Tim Monybuny is a Ph.D. candidate in Education at UNICAF University. He has been working in South Sudan for the Government, International organizations, and UN agencies in the education in various capacities in the areas of strategic planning, policy, monitoring, research, and evaluation since 2006.

A brief account of why the  Sudan People’s Liberation Movement/Army took arms against the Khartoum regime in 1983

16th May 2003: The 20th Anniversary Celebration for the Sudan Community, St.

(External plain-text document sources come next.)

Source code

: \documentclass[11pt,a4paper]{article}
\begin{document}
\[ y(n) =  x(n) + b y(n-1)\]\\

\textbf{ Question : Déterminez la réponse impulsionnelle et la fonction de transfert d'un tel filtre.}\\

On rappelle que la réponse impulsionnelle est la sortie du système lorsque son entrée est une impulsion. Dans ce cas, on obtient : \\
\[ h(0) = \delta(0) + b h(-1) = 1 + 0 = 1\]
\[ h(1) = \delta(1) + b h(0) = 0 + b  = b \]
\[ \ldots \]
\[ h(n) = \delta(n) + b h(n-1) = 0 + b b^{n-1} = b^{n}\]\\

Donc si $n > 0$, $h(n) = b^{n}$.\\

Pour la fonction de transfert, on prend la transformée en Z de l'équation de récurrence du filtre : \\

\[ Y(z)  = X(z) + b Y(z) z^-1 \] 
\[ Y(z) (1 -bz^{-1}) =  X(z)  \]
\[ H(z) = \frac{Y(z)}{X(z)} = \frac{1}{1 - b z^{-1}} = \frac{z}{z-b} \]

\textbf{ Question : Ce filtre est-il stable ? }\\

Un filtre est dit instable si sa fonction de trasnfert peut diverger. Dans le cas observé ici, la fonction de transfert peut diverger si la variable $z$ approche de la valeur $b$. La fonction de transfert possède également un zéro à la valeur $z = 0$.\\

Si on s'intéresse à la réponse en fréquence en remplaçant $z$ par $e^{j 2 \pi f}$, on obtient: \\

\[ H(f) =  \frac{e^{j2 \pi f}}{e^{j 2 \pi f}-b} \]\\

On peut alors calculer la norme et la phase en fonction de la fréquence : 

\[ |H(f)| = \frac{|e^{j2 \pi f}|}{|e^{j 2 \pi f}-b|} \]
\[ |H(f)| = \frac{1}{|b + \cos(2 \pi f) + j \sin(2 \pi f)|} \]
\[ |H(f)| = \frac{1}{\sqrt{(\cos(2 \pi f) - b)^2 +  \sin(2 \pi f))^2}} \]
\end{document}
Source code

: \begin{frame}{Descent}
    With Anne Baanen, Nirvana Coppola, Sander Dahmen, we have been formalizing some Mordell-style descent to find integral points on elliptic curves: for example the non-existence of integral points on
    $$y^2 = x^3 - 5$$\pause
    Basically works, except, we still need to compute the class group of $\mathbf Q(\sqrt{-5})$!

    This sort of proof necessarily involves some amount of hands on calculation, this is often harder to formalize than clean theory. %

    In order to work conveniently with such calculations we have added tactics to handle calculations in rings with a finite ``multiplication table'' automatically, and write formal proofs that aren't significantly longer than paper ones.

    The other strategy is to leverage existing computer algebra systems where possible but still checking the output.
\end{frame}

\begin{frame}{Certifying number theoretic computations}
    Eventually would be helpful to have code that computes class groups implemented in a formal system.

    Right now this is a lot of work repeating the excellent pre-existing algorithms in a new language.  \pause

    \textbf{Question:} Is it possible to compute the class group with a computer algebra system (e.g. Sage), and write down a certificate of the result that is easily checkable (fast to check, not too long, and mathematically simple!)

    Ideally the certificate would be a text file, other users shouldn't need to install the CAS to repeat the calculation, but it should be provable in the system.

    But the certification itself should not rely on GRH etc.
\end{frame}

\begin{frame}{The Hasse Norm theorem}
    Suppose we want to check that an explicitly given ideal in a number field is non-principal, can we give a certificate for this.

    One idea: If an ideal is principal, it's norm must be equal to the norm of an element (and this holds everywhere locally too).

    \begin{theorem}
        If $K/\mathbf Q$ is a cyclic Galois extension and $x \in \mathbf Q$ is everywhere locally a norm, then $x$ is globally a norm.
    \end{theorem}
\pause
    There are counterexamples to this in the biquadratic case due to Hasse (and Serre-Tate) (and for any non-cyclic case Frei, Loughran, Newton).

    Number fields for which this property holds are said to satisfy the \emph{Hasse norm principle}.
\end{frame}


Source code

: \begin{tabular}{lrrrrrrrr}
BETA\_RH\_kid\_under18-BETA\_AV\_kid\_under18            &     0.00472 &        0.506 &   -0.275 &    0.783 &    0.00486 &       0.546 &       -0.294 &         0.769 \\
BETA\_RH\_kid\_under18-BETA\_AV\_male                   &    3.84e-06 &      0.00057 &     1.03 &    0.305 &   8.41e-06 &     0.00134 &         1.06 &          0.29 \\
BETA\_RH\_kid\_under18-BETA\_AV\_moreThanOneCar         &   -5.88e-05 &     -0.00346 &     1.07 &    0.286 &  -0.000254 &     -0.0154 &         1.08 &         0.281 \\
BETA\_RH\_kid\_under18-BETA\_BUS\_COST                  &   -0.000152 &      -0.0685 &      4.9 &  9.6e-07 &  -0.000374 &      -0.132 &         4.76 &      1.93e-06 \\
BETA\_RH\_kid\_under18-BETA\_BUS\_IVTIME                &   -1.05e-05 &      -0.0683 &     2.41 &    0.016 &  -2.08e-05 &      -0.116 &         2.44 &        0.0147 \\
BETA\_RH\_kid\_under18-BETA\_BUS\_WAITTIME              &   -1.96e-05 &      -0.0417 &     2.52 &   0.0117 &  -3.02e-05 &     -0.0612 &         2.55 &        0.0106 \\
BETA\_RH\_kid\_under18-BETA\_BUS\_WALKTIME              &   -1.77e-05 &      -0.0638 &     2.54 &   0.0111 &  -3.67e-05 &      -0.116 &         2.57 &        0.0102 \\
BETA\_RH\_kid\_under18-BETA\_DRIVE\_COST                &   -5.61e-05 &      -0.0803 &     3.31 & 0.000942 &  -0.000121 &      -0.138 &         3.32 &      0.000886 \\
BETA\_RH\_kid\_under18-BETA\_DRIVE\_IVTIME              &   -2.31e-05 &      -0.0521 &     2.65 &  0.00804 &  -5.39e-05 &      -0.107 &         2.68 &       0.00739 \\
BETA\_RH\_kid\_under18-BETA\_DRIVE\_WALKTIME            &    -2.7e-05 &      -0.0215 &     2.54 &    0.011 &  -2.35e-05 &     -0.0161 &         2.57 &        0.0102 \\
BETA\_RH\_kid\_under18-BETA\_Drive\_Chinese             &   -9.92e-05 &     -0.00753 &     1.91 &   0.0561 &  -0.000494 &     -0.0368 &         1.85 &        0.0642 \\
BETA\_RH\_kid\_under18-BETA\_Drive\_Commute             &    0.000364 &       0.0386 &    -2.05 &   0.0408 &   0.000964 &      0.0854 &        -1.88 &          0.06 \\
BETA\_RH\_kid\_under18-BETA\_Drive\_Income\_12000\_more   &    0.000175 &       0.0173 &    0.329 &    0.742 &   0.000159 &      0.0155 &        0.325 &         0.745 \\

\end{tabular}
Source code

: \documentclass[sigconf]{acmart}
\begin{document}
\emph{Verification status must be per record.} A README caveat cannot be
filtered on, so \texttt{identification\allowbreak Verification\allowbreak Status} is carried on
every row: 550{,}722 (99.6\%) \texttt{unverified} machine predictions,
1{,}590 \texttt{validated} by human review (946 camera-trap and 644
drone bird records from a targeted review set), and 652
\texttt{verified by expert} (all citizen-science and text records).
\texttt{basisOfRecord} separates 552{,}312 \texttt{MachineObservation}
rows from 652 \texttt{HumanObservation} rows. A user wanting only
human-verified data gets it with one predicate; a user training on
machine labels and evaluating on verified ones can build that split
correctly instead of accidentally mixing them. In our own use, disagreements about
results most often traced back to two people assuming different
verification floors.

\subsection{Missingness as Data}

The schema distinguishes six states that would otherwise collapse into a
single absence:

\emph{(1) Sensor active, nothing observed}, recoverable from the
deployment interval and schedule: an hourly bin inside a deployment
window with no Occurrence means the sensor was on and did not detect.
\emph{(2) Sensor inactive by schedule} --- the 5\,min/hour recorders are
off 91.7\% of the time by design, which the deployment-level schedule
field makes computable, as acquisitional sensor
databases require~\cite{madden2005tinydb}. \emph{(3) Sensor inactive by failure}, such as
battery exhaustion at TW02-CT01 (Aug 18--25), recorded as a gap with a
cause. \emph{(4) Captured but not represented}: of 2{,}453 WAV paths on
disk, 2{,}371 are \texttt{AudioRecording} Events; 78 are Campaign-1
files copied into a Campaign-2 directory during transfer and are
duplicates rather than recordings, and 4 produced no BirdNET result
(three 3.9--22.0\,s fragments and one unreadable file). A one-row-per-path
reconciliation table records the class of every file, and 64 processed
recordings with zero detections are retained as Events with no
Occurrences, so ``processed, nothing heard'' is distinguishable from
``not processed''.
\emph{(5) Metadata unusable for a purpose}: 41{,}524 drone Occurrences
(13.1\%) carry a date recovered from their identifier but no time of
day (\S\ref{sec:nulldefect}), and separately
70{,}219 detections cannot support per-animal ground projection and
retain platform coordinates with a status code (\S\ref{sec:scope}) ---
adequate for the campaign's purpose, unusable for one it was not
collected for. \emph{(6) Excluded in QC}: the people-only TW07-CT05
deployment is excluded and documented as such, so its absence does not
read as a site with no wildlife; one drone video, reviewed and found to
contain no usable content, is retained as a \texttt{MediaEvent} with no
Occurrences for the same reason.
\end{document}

Josephine Bakhita Formation Centre/Minor Seminary, Kitale-Kenya

By William Tim Monybuny, Kitale, Kenya

Wednesday, 17 August 2022 (PW) — Distinguished Guests, Ladies, and gentlemen: It is a great honour to take this opportunity on this historic day to give you a brief account of why our noble movement took arms against the Khartoum regime in 1983.

Our current movement, spearheaded by the SPLM/SPLA, has valid historical reasons and references. Historically, from 1899 to 1947, the South and North had separate administrations. Southern Sudan had a community-based military and police force that used to be recruited from the local people. The primary objectives were to protect the Southerners from the slave trade and to put in place some forms of government through local chiefs, although the British District Commissioners were still to be the ultimate authority.

This policy gave the South sleepless nights, doubts, and fear that it was purposely meant to create division. It aroused their suspicion and mistrust of the missionaries and Southern elites who were the products of the mission schools. Because of such challenging development in the South, in late 1947, the North proposed an Advisory Council which excluded the South, which at the time lacked competent representatives.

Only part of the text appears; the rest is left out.